Movie Review: Based on accounts, the Perron Family moves into a 1730s-era farm house in Harrisville, R.I., in 1971. Carolyn and Roger Perron (Taylor and Livingston) and their five daughters find the house is spaciously comfortable. They also find the house has malevolent spirits. As it turns out, Bathsheba, a satanic-worshiping witch, haunts the house and the land on which it sits. She begins tormenting the Perrons. Even after Ed and Lorraine Warren (Wilson and Farmiga), leaders of a paranormal team, work to help, events become more frightening. This does not dissuade the Perrons and the paranormal experts from completing their task: the removal of Bathsheba.
Although this horror makes creepy, excellent entertainment, it feels like one has seen parts of it before. It neatly combines the likenesses from several horror flicks of yesteryear. Directed by Wan, “The Conjuring” is reminiscent of “Poltergeist” (1982), “Child’s Play” (1988), “The Exorcist” (1973) and “The Amityville Horror” (1979).
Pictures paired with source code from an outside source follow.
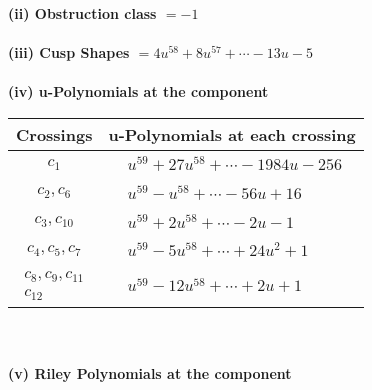 \documentclass[1p]{elsarticle_modified}
\theoremstyle{definition}
\begin{document}
\flushleft \textbf{(ii) Obstruction class $= -1$}\\~\\
\flushleft \textbf{(iii) Cusp Shapes $= 4 u^{58}+8 u^{57}+\cdots-13 u-5$}\\~\\
\newpage\renewcommand{\arraystretch}{1}
\flushleft \textbf{(iv) u-Polynomials at the component}\newline \\
\begin{tabular}{m{50pt}|m{274pt}}
Crossings & \hspace{64pt}u-Polynomials at each crossing \\
\hline $$\begin{aligned}c_{1}\end{aligned}$$&$\begin{aligned}
&u^{59}+27 u^{58}+\cdots-1984 u-256
\end{aligned}$\\
\hline $$\begin{aligned}c_{2},c_{6}\end{aligned}$$&$\begin{aligned}
&u^{59}- u^{58}+\cdots-56 u+16
\end{aligned}$\\
\hline $$\begin{aligned}c_{3},c_{10}\end{aligned}$$&$\begin{aligned}
&u^{59}+2 u^{58}+\cdots-2 u-1
\end{aligned}$\\
\hline $$\begin{aligned}c_{4},c_{5},c_{7}\end{aligned}$$&$\begin{aligned}
&u^{59}-5 u^{58}+\cdots+24 u^2+1
\end{aligned}$\\
\hline $$\begin{aligned}c_{8},c_{9},c_{11}\\c_{12}\end{aligned}$$&$\begin{aligned}
&u^{59}-12 u^{58}+\cdots+2 u+1
\end{aligned}$\\
\hline
\end{tabular}\\~\\
\newpage\renewcommand{\arraystretch}{1}
\flushleft \textbf{(v) Riley Polynomials at the component}\newline \\
\end{document}
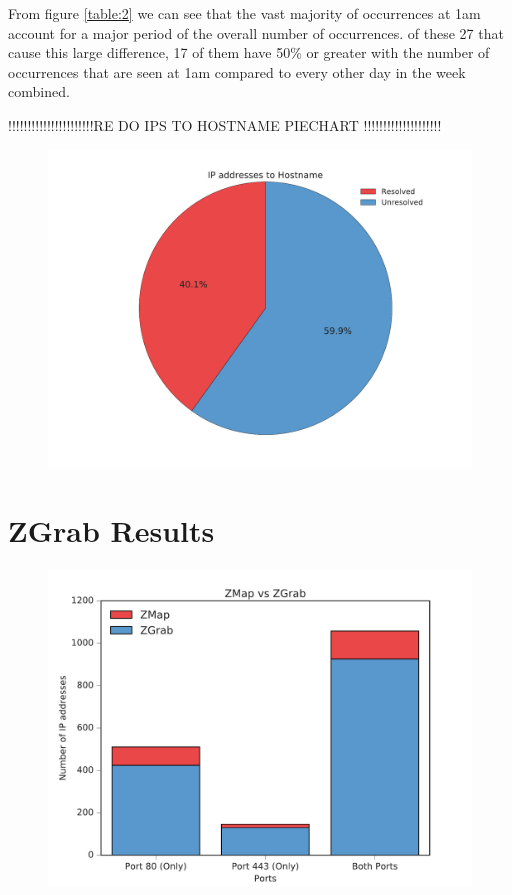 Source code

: \documentclass[a4wide,leqno,12pt]{report}
\begin{document}
From figure \ref{table:2} we can see that the vast majority of occurrences at 1am account for a major period of the overall number of occurrences. of these 27 that cause this large difference, 17 of them have 50\% or greater with the number of occurrences that are seen at 1am compared to every other day in the week combined.
 

!!!!!!!!!!!!!!!!!!!!!!RE DO IPS TO HOSTNAME PIECHART !!!!!!!!!!!!!!!!!!!!
\begin{figure}[h!]
\includegraphics[scale=.5]{pdf_images/IpstoHostname}

\end{figure}
\section{ZGrab Results}
\begin{figure}[h!]
\includegraphics[scale=.5]{pdf_images/ZMapVsZGrab}
\end{figure}
\end{document}
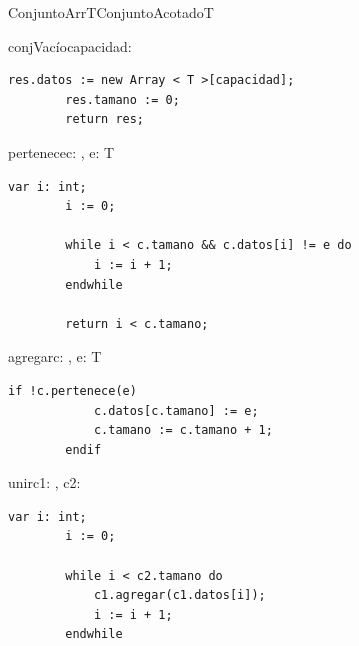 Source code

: \begin{module}{ConjuntoArr}{T}{ConjuntoAcotado}{T}




	\begin{proc}{conjVacío}{\In capacidad: \Int}{\moduletype}
		\begin{lstlisting}[numbers=none,frame=none]
		res.datos := new Array < T >[capacidad];
		res.tamano := 0;
		return res;
		\end{lstlisting}
	\end{proc}

	\begin{proc}{pertenece}{\In c: \moduletype, \In e: T}{\bool}
		\begin{lstlisting}[numbers=none,frame=none]
		var i: int;
		i := 0;

		while i < c.tamano && c.datos[i] != e do
			i := i + 1;
		endwhile

		return i < c.tamano;
		\end{lstlisting}
	\end{proc}

	\begin{proc}{agregar}{\Inout c: \moduletype, \In e: T}{}
		\begin{lstlisting}[numbers=none,frame=none]
		if !c.pertenece(e)
			c.datos[c.tamano] := e;
			c.tamano := c.tamano + 1;
		endif
		\end{lstlisting}
	\end{proc}

	\begin{proc}{unir}{\Inout c1: \moduletype, \In c2: \moduletype}{}
		\begin{lstlisting}[numbers=none,frame=none]
		var i: int;
		i := 0;

		while i < c2.tamano do
			c1.agregar(c1.datos[i]);
			i := i + 1;
		endwhile
		\end{lstlisting}
	\end{proc}


\end{module}
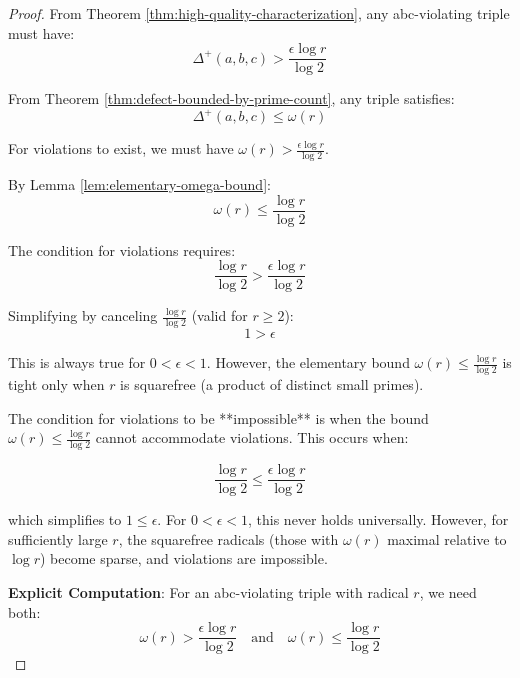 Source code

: \begin{proof}

From Theorem \ref{thm:high-quality-characterization}, any abc-violating triple must have:
\begin{equation}
\Delta^+(a,b,c) > \frac{\epsilon \log r}{\log 2}
\end{equation}

From Theorem \ref{thm:defect-bounded-by-prime-count}, any triple satisfies:
\begin{equation}
\Delta^+(a,b,c) \leq \omega(r)
\end{equation}

For violations to exist, we must have $\omega(r) > \frac{\epsilon \log r}{\log 2}$.

By Lemma \ref{lem:elementary-omega-bound}:
\begin{equation}
\omega(r) \leq \frac{\log r}{\log 2}
\end{equation}

The condition for violations requires:
\begin{equation}
\frac{\log r}{\log 2} > \frac{\epsilon \log r}{\log 2}
\end{equation}

Simplifying by canceling $\frac{\log r}{\log 2}$ (valid for $r \geq 2$):
\begin{equation}
1 > \epsilon
\end{equation}

This is always true for $0 < \epsilon < 1$. However, the elementary bound $\omega(r) \leq \frac{\log r}{\log 2}$ is tight only when $r$ is squarefree (a product of distinct small primes).

The condition for violations to be **impossible** is when the bound $\omega(r) \leq \frac{\log r}{\log 2}$ cannot accommodate violations. This occurs when:

\begin{equation}
\frac{\log r}{\log 2} \leq \frac{\epsilon \log r}{\log 2}
\end{equation}

which simplifies to $1 \leq \epsilon$. For $0 < \epsilon < 1$, this never holds universally. However, for sufficiently large $r$, the squarefree radicals (those with $\omega(r)$ maximal relative to $\log r$) become sparse, and violations are impossible.

\noindent \textbf{Explicit Computation}: For an abc-violating triple with radical $r$, we need both:
\begin{equation}
\omega(r) > \frac{\epsilon \log r}{\log 2} \quad \text{and} \quad \omega(r) \leq \frac{\log r}{\log 2}
\end{equation}


\end{proof}
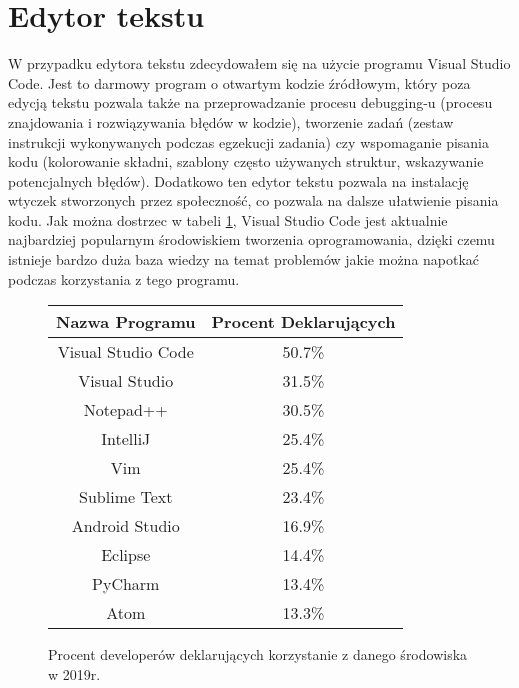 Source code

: \documentclass[a4paper,12pt,twoside,openany]{report}
\begin{document}
  \section{Edytor tekstu}
    W przypadku edytora tekstu zdecydowałem się na użycie programu 
    Visual Studio Code. Jest to darmowy program o otwartym kodzie źródłowym, który poza edycją tekstu 
    pozwala także na przeprowadzanie procesu debugging-u (procesu znajdowania i rozwiązywania błędów w kodzie),
    tworzenie zadań (zestaw instrukcji wykonywanych podczas egzekucji zadania) czy wspomaganie pisania kodu 
    (kolorowanie składni, szablony często używanych struktur, wskazywanie potencjalnych błędów).
    Dodatkowo ten edytor tekstu pozwala na instalację wtyczek stworzonych przez społeczność, 
    co pozwala na dalsze ułatwienie pisania kodu. Jak można dostrzec w tabeli \ref{srodowiskoProcenty},
    Visual Studio Code jest aktualnie najbardziej popularnym środowiskiem tworzenia oprogramowania, 
    dzięki czemu istnieje bardzo duża baza wiedzy na temat problemów jakie można napotkać podczas
    korzystania z tego programu.
    \begin{figure}[!htbp]
      \begin{center}
        \centering
          \begin{tabular}{|c|c|}
            \hline
            Nazwa Programu & Procent Deklarujących \\ \hline
            Visual Studio Code & 50.7\% \\ \hline
            Visual Studio & 31.5\% \\ \hline
            Notepad++ & 30.5\% \\ \hline
            IntelliJ & 25.4\% \\ \hline
            Vim & 25.4\% \\ \hline
            Sublime Text & 23.4\% \\ \hline
            Android Studio & 16.9\% \\ \hline
            Eclipse & 14.4\% \\ \hline
            PyCharm & 13.4\% \\ \hline
            Atom & 13.3\% \\
            \hline
          \end{tabular}
      \end{center}
      \caption{Procent developerów deklarujących korzystanie z danego środowiska w 2019r. \cite{StackInsight}}
      \label{srodowiskoProcenty}
    \end{figure}
\end{document}
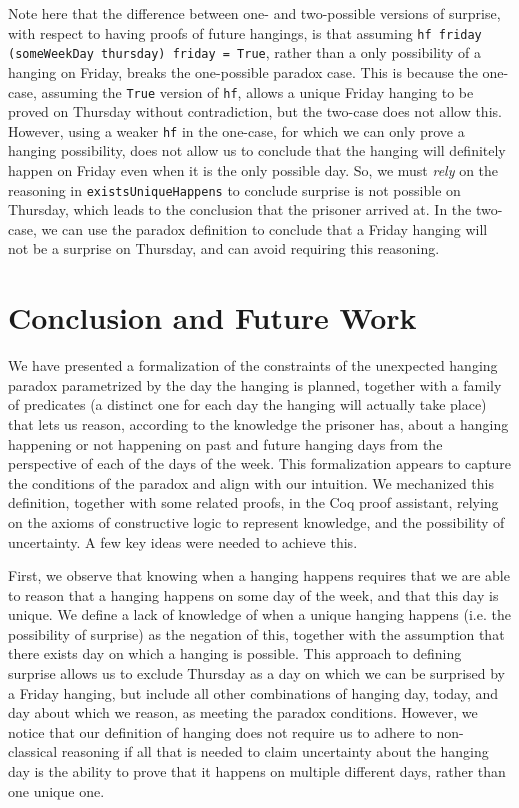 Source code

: \documentclass[runningheads]{llncs}
\begin{document}
Note here that
the difference between one- and two-possible versions of surprise, with respect
to having proofs of future hangings, is that assuming
{\tt hf friday (someWeekDay thursday) friday = True}, rather than a only
possibility of a hanging on Friday, breaks the one-possible paradox case.
This is because the one-case, assuming the {\tt True} version of {\tt hf},
allows a unique Friday hanging to be proved on Thursday without contradiction, but
the two-case does not allow this. However, using a weaker {\tt hf} in the one-case, for which
we can only prove a hanging possibility, does not allow us to conclude that
the hanging will definitely happen on Friday even when it is the only possible day.
So, we must \emph{rely} on the reasoning in
{\tt existsUniqueHappens} to conclude surprise is not possible on Thursday,
which leads to the conclusion that the prisoner arrived at.
In the two-case, we can use the paradox definition to conclude that a Friday
hanging will not be a surprise on Thursday, and can avoid requiring this reasoning.

\section{Conclusion and Future Work}

We have presented a formalization of the constraints of the unexpected hanging paradox
parametrized by the day the hanging is planned,
together with a family of predicates (a distinct one for each day the hanging
will actually take place) that lets us reason, according to the knowledge the prisoner has,
about a hanging happening or not happening on
past and future hanging days from the perspective of each of the days of the week.
This formalization appears to capture the
conditions of the paradox and align with our intuition.
We mechanized this definition, together with some related proofs, in the Coq
proof assistant, relying on the axioms of constructive logic to represent knowledge,
and the possibility of uncertainty.
A few key ideas were needed to achieve this.

First, we observe that knowing when a hanging happens requires that we are able to
reason that a hanging happens on some day of the week, and that this day is unique.
We define a lack of knowledge of when a unique hanging happens (i.e. the possibility of surprise)
as the negation of this,
together with the assumption that there exists day on which a hanging is possible.
This approach to defining surprise allows us to exclude Thursday
as a day on which we can be surprised by a Friday hanging, but include all other
combinations of hanging day, today, and day about which we reason, as meeting
the paradox conditions. However, we notice that
our definition of hanging does not require us to adhere to non-classical
reasoning if all that is needed to claim uncertainty about the hanging day
is the ability to prove that it happens on multiple different days, rather than one unique one.
\end{document}
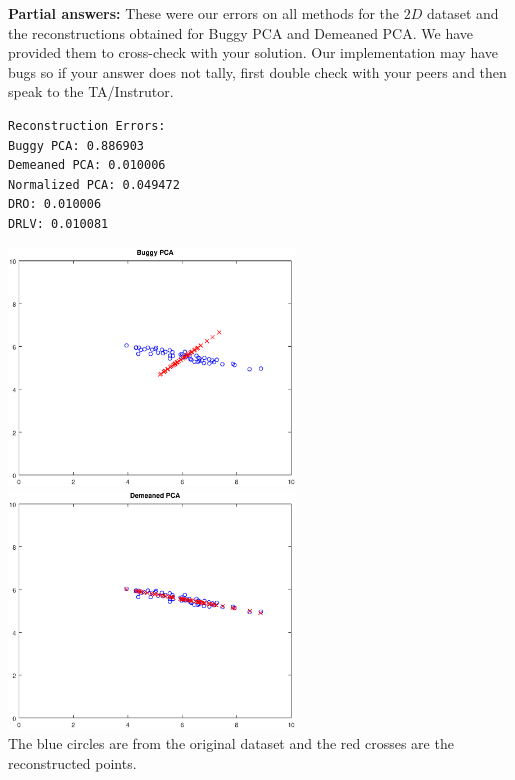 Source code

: \textbf{Partial answers:}
These were our errors on all methods for the $2D$ dataset and the reconstructions obtained for Buggy PCA and Demeaned PCA.
We have provided them to cross-check with your solution.
Our implementation may have bugs so if your answer does not tally, first double check with your peers and then speak to the TA/Instrutor.
\begin{verbatim}
Reconstruction Errors:
Buggy PCA: 0.886903
Demeaned PCA: 0.010006
Normalized PCA: 0.049472
DRO: 0.010006
DRLV: 0.010081
\end{verbatim}

\includegraphics[width=3in]{pcaprog/buggy_pca} \hspace{0.4in}
\includegraphics[width=3in]{pcaprog/demeaned_pca} \\
The blue circles are from the original dataset and the red crosses are the reconstructed points.

\vspace{0.2in}

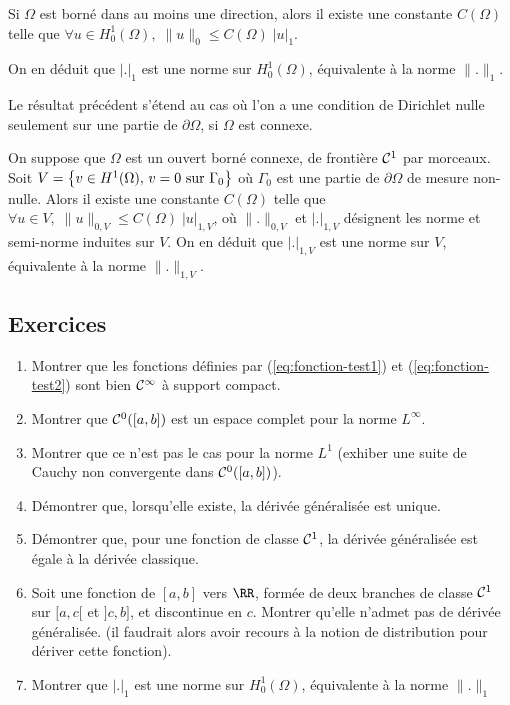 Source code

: %
\begin{theorem}
  \label{thr:11}
  Si $\Omega$ est born\'e dans au moins une direction, alors il existe une
  constante $C(\Omega)$ telle que $\forall u \in H^1_0(\Omega), \; \|u\|_0 \le
  C(\Omega)\; |u|_1$.
\end{theorem}

%
On en d\'eduit que $|.|_1$ est une norme sur $H^1_0(\Omega)$, \'equivalente \`a la norme $\|.\|_1$.
%

%
%
\begin{corollary}
  Le r\'esultat pr\'ec\'edent s'\'etend au cas o\`u l'on a une condition de
  Dirichlet nulle seulement sur une partie de $\partial\Omega$, si $\Omega$
  est connexe.
\end{corollary}

On suppose que $\Omega$ est un ouvert born\'e connexe, de fronti\`ere ${\cal
C}^1$ par morceaux. Soit $V=\left\{ v\in H^1(\Omega),\, v=0 \hbox{ sur
  }\Gamma_0 \right\}$ o\`u $\Gamma_0$ est une partie de $\partial\Omega$ de
mesure non-nulle. Alors il existe une constante $C(\Omega)$ telle que $\forall
u \in V, \; \|u\|_{0,V} \le C(\Omega)\; |u|_{1,V}$, o\`u $\|.\|_{0,V}$ et
$|.|_{1,V}$ d\'esignent les norme et semi-norme induites sur $V$.
%
On en d\'eduit que $|.|_{1,V}$ est une norme sur $V$, \'equivalente \`a la norme $\|.\|_{1,V}$.
%
%
\small
~\vspace*{5mm}\\
\subsection*{Exercices}
%
\begin{enumerate}
\item Montrer que les fonctions d\'efinies par (\ref{eq:fonction-test1}) et
  (\ref{eq:fonction-test2}) sont bien ${\cal C}^\infty$ \`a support compact.
\item Montrer que ${\cal C}^0([a,b])$ est un espace complet pour la norme $L^\infty$.
\item Montrer que ce n'est pas le cas pour la norme $L^1$ (exhiber une suite
  de Cauchy non convergente dans ${\cal C}^0([a,b])$).
%
\item D\'emontrer que, lorsqu'elle existe, la d\'eriv\'ee g\'en\'eralis\'ee est unique.
\item D\'emontrer que, pour une fonction de classe ${\cal C}^1$, la
  d\'eriv\'ee g\'en\'eralis\'ee est \'egale \`a la d\'eriv\'ee classique.
\item Soit une fonction de $[a,b]$ vers $\RR$, form\'ee de deux branches de
  classe ${\cal C}^1$ sur $[a,c[$ et $]c,b]$, et discontinue en $c$.  Montrer
  qu'elle n'admet pas de d\'eriv\'ee g\'en\'eralis\'ee. (il faudrait alors
  avoir recours \`a la notion de distribution pour d\'eriver cette fonction).
\item Montrer que $|.|_1$ est une norme sur $H^1_0(\Omega)$, \'equivalente \`a la norme $\|.\|_1$
\end{enumerate}

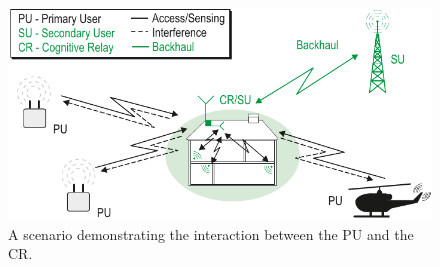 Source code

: 
\begin{figure}[htb]
	\centering
		\includegraphics[width = \columnwidth]{../kapitel02/figures/wo_channels_CR_Scenario_farbig_general}
	\caption{A scenario demonstrating the interaction between the PU and the CR.}
	\label{fig:dsp_market_share}
\end{figure}

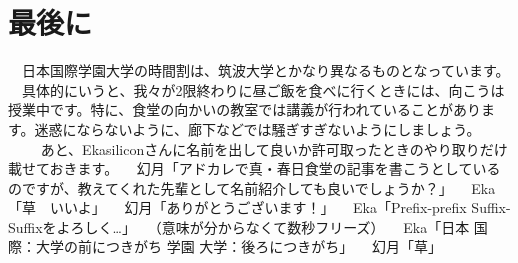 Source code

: \documentclass[
paper=a6,
fontsize=7pt,jafontsize=7pt,
baselineskip=1.6zh,
book,
hanging_punctuation,
head_space=10truemm,foot_space=10truemm
]{jlreq}
\begin{document}
\chapter{最後に}
　日本国際学園大学の時間割は、筑波大学とかなり異なるものとなっています。
　具体的にいうと、我々が2限終わりに昼ご飯を食べに行くときには、向こうは授業中です。特に、食堂の向かいの教室では講義が行われていることがあります。迷惑にならないように、廊下などでは騒ぎすぎないようにしましょう。
　
　あと、Ekasiliconさんに名前を出して良いか許可取ったときのやり取りだけ載せておきます。
　幻月「アドカレで真・春日食堂の記事を書こうとしているのですが、教えてくれた先輩として名前紹介しても良いでしょうか？」
　Eka「草　いいよ」
　幻月「ありがとうございます！」
　Eka「Prefix-prefix Suffix-Suffixをよろしく…」
　（意味が分からなくて数秒フリーズ）
　Eka「日本 国際：大学の前につきがち 学園 大学：後ろにつきがち」
　幻月「草」
\end{document}
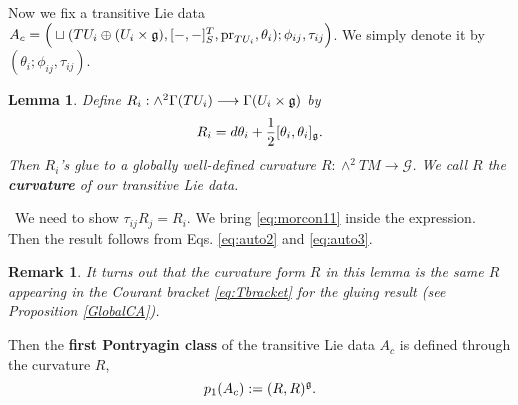 \documentclass[letterpaper,10pt, oneside]{article} %
\newtheorem{lem}[thm]{Lemma}\newtheorem{lemma}[thm]{Lemma}
\newtheorem{rmk}[thm]{Remark}
\newcommand{\calc}[1]{} %
\newcommand{\pf}{\noindent{\bf Proof.}\ }
\newcommand{\huaG}{\mathcal{G}}
\def\qed{\hfill ~\vrule height6pt width6pt depth0pt}
\newcommand{\half}{\frac{1}{2}}
\newcommand{\pr}{\mathrm{pr}}
\begin{document}
Now we fix a transitive Lie data $A_c=\Big(\sqcup (TU_i\oplus(U_i\times\g),
[-,-]^T_S,\pr_{TU_i},\theta_i);\phi_{ij},\tau_{ij}\Big)$. We simply denote it by $(\theta_i;\phi_{ij},\tau_{ij})$.
\begin{lem}\label{lem:gglueR}
Define  $R_i:\wedge^2\Gamma(TU_i)\longrightarrow \Gamma(U_i\times \mathfrak g)$ by
\begin{equation}
  R_i=d\theta_i+\half[\theta_i,\theta_i]_\g.
\end{equation}  Then $R_i$'s glue to a globally well-defined curvature $R:\wedge^2TM\longrightarrow\huaG$.   We call $R$ the {\bf curvature} of our transitive Lie data.
\end{lem}
\pf We need to show $\tau_{ij}R_j=R_i$. We bring \eqref{eq:morcon11} inside the expression. Then the result follows from Eqs. \eqref{eq:auto2} and \eqref{eq:auto3}.\qed
\calc{
By \eqref{eq:auto2}, \eqref{eq:auto3} and \eqref{eq:morcon11}, we have
\begin{eqnarray*}
  R_i(X,Y)-\tau_{ij}R_j(X,Y)&=&[\theta_i(X),\theta_i(Y)]_\g+d\theta_i(X,Y)-\tau_{ij}\big([\theta_j(X),\theta_j(Y)]_\g+d\theta_j(X,Y)\big)\\
  &=&[\tau_{ij}\theta_j(X)+\phi_{ij}(X),\tau_{ij}\theta_j(Y)+\phi_{ij}(Y)]_\g\\
  &&+X\big(\tau_{ij}\theta_j(Y)+\phi_{ij}(Y)\big)-Y\big(\tau_{ij}\theta_j(X)+\phi_{ij}(X)\big)\\
  &&-\tau_{ij}\theta_j([X,Y])-\phi_{ij}([X,Y])-\tau_{ij}[\theta_j(X),\theta_j(Y)]_\g\\
    &&-\tau_{ij}X(\theta_j(Y))+\tau_{ij}Y(\theta_j(X))+\tau_{ij}(\theta_j([X,Y]))\\
    &=&X(\phi_{ij}(Y))-Y(\phi_{ij}(X))-\phi_{ij}([X,Y])+[ \phi_{ij}(X), \phi_{ij}(Y)]_\g\\
    &&+X (\tau_{ij}\theta_j(Y))-\tau_{ij}X(\theta_j(Y))+[\phi_{ij}(X),\tau_{ij}\theta_j(Y)]_\g\\
    &&-Y (\tau_{ij}\theta_j(X))+\tau_{ij}Y(\theta_j(X))-[\phi_{ij}(Y),\tau_{ij}\theta_j(X)]_\g\\
    &=&0.
\end{eqnarray*}}
\begin{rmk}
 It turns out that the curvature form $R$ in this lemma is the same $R$ appearing in the Courant bracket \eqref{eq:Tbracket} for the gluing result (see Proposition \ref{GlobalCA}).
\end{rmk}


Then the {\bf first Pontryagin class} of the transitive Lie data $A_c$ is defined through the curvature $R$,
\begin{equation}
  p_1(A_c):=(R,R)^\mathfrak g.
\end{equation}
\end{document}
“The Conjuring” thrives because it is similar to those aforementioned films. It cleverly inserts frightful moments without the gratuitous and gory moments associated with other modern horrors and thrillers. This works to the film’s advantage. It stays with you long after one has finished watching it. That is what a good horror should do.
“The Conjuring” manages to be more tangible than most horrors, although it still manages to overplay some moments in typical Hollywood fashion. It takes events based on a true story and makes them intriguing. This provides a nice engagement for audiences.
Director Wan has directed other horror and thriller-related genres. He provided moviegoers with “Saw” (2004), “Dead Silence” (2007) and “Insidious” (2010), which also starred Wilson. Wan is quickly becoming the new Hitchcock within the horror genre. “The Conjuring” is a nice addition to his repertoire.